What is being asked:
Your task is to copy every line below that contains the word "Exibição".

Input data:
Segment Open
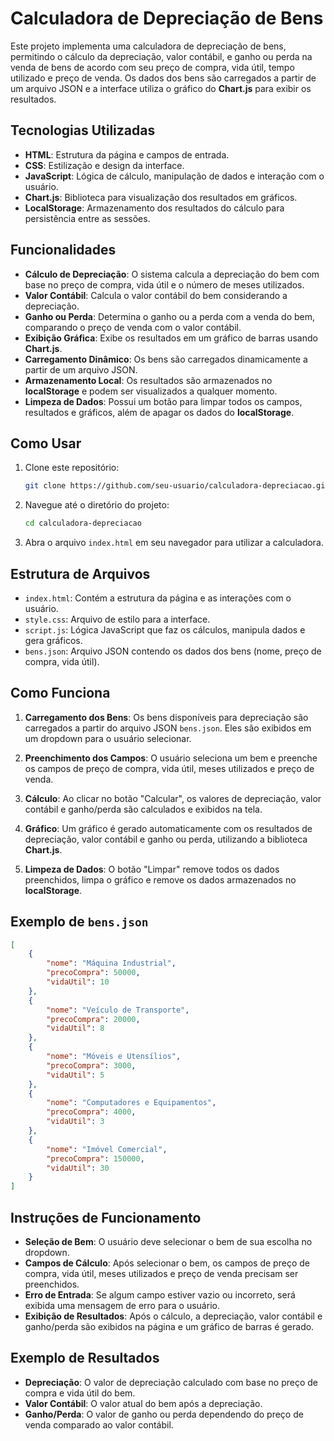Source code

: 
# **Calculadora de Depreciação de Bens**

Este projeto implementa uma calculadora de depreciação de bens, permitindo o cálculo da depreciação, valor contábil, e ganho ou perda na venda de bens de acordo com seu preço de compra, vida útil, tempo utilizado e preço de venda. Os dados dos bens são carregados a partir de um arquivo JSON e a interface utiliza o gráfico do **Chart.js** para exibir os resultados.

## **Tecnologias Utilizadas**

- **HTML**: Estrutura da página e campos de entrada.
- **CSS**: Estilização e design da interface.
- **JavaScript**: Lógica de cálculo, manipulação de dados e interação com o usuário.
- **Chart.js**: Biblioteca para visualização dos resultados em gráficos.
- **LocalStorage**: Armazenamento dos resultados do cálculo para persistência entre as sessões.

## **Funcionalidades**

- **Cálculo de Depreciação**: O sistema calcula a depreciação do bem com base no preço de compra, vida útil e o número de meses utilizados.
- **Valor Contábil**: Calcula o valor contábil do bem considerando a depreciação.
- **Ganho ou Perda**: Determina o ganho ou a perda com a venda do bem, comparando o preço de venda com o valor contábil.
- **Exibição Gráfica**: Exibe os resultados em um gráfico de barras usando **Chart.js**.
- **Carregamento Dinâmico**: Os bens são carregados dinamicamente a partir de um arquivo JSON.
- **Armazenamento Local**: Os resultados são armazenados no **localStorage** e podem ser visualizados a qualquer momento.
- **Limpeza de Dados**: Possui um botão para limpar todos os campos, resultados e gráficos, além de apagar os dados do **localStorage**.

## **Como Usar**

1. Clone este repositório:
    ```bash
    git clone https://github.com/seu-usuario/calculadora-depreciacao.git
    ```

2. Navegue até o diretório do projeto:
    ```bash
    cd calculadora-depreciacao
    ```

3. Abra o arquivo `index.html` em seu navegador para utilizar a calculadora.

## **Estrutura de Arquivos**

- `index.html`: Contém a estrutura da página e as interações com o usuário.
- `style.css`: Arquivo de estilo para a interface.
- `script.js`: Lógica JavaScript que faz os cálculos, manipula dados e gera gráficos.
- `bens.json`: Arquivo JSON contendo os dados dos bens (nome, preço de compra, vida útil).

## **Como Funciona**

1. **Carregamento dos Bens**: Os bens disponíveis para depreciação são carregados a partir do arquivo JSON `bens.json`. Eles são exibidos em um dropdown para o usuário selecionar.
   
2. **Preenchimento dos Campos**: O usuário seleciona um bem e preenche os campos de preço de compra, vida útil, meses utilizados e preço de venda.

3. **Cálculo**: Ao clicar no botão "Calcular", os valores de depreciação, valor contábil e ganho/perda são calculados e exibidos na tela.

4. **Gráfico**: Um gráfico é gerado automaticamente com os resultados de depreciação, valor contábil e ganho ou perda, utilizando a biblioteca **Chart.js**.

5. **Limpeza de Dados**: O botão "Limpar" remove todos os dados preenchidos, limpa o gráfico e remove os dados armazenados no **localStorage**.

## **Exemplo de `bens.json`**

```json
[
    {
        "nome": "Máquina Industrial",
        "precoCompra": 50000,
        "vidaUtil": 10
    },
    {
        "nome": "Veículo de Transporte",
        "precoCompra": 20000,
        "vidaUtil": 8
    },
    {
        "nome": "Móveis e Utensílios",
        "precoCompra": 3000,
        "vidaUtil": 5
    },
    {
        "nome": "Computadores e Equipamentos",
        "precoCompra": 4000,
        "vidaUtil": 3
    },
    {
        "nome": "Imóvel Comercial",
        "precoCompra": 150000,
        "vidaUtil": 30
    }
]
```

## **Instruções de Funcionamento**

- **Seleção de Bem**: O usuário deve selecionar o bem de sua escolha no dropdown.
- **Campos de Cálculo**: Após selecionar o bem, os campos de preço de compra, vida útil, meses utilizados e preço de venda precisam ser preenchidos.
- **Erro de Entrada**: Se algum campo estiver vazio ou incorreto, será exibida uma mensagem de erro para o usuário.
- **Exibição de Resultados**: Após o cálculo, a depreciação, valor contábil e ganho/perda são exibidos na página e um gráfico de barras é gerado.

## **Exemplo de Resultados**

- **Depreciação**: O valor de depreciação calculado com base no preço de compra e vida útil do bem.
- **Valor Contábil**: O valor atual do bem após a depreciação.
- **Ganho/Perda**: O valor de ganho ou perda dependendo do preço de venda comparado ao valor contábil.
Segment Closed
Reply to the task:
- **Exibição Gráfica**: Exibe os resultados em um gráfico de barras usando **Chart.js**.
- **Exibição de Resultados**: Após o cálculo, a depreciação, valor contábil e ganho/perda são exibidos na página e um gráfico de barras é gerado.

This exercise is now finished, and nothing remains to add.